Goal of the exercise: In the material below, find the line containing "of the code." and the line containing "WITHOUT WARRANTIES OR", then reproduce exactly both of them and every line between, and nothing else.

Data listing:
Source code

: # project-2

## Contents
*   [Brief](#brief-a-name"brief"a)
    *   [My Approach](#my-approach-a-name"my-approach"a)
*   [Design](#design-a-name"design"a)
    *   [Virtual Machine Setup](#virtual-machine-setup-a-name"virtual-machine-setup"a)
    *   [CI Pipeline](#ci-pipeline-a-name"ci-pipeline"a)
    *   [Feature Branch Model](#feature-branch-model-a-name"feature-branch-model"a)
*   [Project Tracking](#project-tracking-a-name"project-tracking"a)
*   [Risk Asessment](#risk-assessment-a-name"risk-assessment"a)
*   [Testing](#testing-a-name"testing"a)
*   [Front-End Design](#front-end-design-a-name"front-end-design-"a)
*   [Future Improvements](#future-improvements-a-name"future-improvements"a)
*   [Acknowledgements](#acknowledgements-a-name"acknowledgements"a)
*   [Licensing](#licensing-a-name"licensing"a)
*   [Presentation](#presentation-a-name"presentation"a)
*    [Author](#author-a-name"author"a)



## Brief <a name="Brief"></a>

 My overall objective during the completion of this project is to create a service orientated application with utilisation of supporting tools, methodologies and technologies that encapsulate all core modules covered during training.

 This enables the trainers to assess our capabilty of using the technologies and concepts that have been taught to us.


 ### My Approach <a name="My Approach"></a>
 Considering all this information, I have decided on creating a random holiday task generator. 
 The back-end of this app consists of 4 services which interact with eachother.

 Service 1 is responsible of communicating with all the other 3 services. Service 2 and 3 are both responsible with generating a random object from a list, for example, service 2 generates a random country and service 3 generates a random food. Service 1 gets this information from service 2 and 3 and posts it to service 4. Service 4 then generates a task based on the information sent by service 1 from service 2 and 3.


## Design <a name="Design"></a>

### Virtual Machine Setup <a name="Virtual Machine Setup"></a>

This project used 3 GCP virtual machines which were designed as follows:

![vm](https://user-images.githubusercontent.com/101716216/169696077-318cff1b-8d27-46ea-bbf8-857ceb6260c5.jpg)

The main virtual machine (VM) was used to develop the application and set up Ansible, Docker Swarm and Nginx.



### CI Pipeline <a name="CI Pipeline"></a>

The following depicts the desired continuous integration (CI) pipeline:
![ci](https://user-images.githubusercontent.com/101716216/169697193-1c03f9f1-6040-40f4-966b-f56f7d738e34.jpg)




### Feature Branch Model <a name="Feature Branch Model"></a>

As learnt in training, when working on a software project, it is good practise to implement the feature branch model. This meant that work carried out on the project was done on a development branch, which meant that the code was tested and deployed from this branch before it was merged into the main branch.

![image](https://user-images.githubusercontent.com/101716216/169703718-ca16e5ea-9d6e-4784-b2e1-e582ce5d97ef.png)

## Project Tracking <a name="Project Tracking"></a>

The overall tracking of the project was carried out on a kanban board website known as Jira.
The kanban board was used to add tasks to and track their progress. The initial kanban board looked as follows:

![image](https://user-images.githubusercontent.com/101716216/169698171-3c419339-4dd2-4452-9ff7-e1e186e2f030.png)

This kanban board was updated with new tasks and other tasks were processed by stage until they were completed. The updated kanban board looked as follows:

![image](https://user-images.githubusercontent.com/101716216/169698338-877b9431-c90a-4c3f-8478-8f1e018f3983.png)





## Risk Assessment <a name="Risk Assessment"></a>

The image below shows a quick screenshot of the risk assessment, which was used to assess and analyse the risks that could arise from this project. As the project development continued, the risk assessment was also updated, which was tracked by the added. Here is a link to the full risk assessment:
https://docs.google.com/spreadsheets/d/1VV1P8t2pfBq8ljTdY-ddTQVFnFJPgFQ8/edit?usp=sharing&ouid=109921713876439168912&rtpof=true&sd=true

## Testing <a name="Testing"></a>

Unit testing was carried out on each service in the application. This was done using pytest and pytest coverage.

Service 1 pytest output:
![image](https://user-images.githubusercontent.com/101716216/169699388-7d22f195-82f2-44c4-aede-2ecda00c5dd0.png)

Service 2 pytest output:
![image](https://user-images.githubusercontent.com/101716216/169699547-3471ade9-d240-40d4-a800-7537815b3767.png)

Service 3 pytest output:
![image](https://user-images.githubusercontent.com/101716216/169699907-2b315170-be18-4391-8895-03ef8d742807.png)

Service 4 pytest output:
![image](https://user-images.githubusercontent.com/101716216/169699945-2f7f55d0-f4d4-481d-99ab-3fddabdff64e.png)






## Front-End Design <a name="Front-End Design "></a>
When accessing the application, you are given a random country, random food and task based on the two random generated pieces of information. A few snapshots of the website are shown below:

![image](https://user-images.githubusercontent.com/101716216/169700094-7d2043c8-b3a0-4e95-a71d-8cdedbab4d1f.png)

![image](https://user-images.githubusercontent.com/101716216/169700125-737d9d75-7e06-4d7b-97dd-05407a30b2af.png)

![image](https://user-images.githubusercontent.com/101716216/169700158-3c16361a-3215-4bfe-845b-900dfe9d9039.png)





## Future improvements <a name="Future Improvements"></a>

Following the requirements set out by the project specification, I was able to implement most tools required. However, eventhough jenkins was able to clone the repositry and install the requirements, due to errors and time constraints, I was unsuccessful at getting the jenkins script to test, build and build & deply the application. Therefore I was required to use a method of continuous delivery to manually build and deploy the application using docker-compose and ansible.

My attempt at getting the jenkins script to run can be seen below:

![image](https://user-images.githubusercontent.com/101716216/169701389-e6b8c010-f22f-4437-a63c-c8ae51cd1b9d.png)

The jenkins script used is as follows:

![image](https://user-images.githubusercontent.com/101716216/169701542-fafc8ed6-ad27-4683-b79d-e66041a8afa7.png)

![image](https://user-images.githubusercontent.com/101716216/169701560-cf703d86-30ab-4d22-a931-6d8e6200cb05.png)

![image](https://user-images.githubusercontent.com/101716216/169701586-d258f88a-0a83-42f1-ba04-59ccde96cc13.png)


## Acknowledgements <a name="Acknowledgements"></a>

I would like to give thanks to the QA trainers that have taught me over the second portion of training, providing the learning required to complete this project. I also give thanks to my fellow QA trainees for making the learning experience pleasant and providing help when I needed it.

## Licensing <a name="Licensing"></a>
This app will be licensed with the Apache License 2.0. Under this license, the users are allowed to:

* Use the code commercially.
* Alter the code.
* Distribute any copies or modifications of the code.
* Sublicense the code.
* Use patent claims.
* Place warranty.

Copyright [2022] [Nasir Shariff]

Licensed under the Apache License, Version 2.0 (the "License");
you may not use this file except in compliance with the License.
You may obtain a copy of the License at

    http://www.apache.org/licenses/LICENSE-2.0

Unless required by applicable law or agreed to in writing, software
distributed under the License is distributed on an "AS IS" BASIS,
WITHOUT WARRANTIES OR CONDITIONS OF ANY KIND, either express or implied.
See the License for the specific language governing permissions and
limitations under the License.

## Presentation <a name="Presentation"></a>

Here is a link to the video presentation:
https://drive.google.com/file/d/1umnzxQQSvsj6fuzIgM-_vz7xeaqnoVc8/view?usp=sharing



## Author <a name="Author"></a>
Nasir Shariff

Problem solution:
* Distribute any copies or modifications of the code.
* Sublicense the code.
* Use patent claims.
* Place warranty.

Copyright [2022] [Nasir Shariff]

Licensed under the Apache License, Version 2.0 (the "License");
you may not use this file except in compliance with the License.
You may obtain a copy of the License at

    http://www.apache.org/licenses/LICENSE-2.0

Unless required by applicable law or agreed to in writing, software
distributed under the License is distributed on an "AS IS" BASIS,
WITHOUT WARRANTIES OR CONDITIONS OF ANY KIND, either express or implied.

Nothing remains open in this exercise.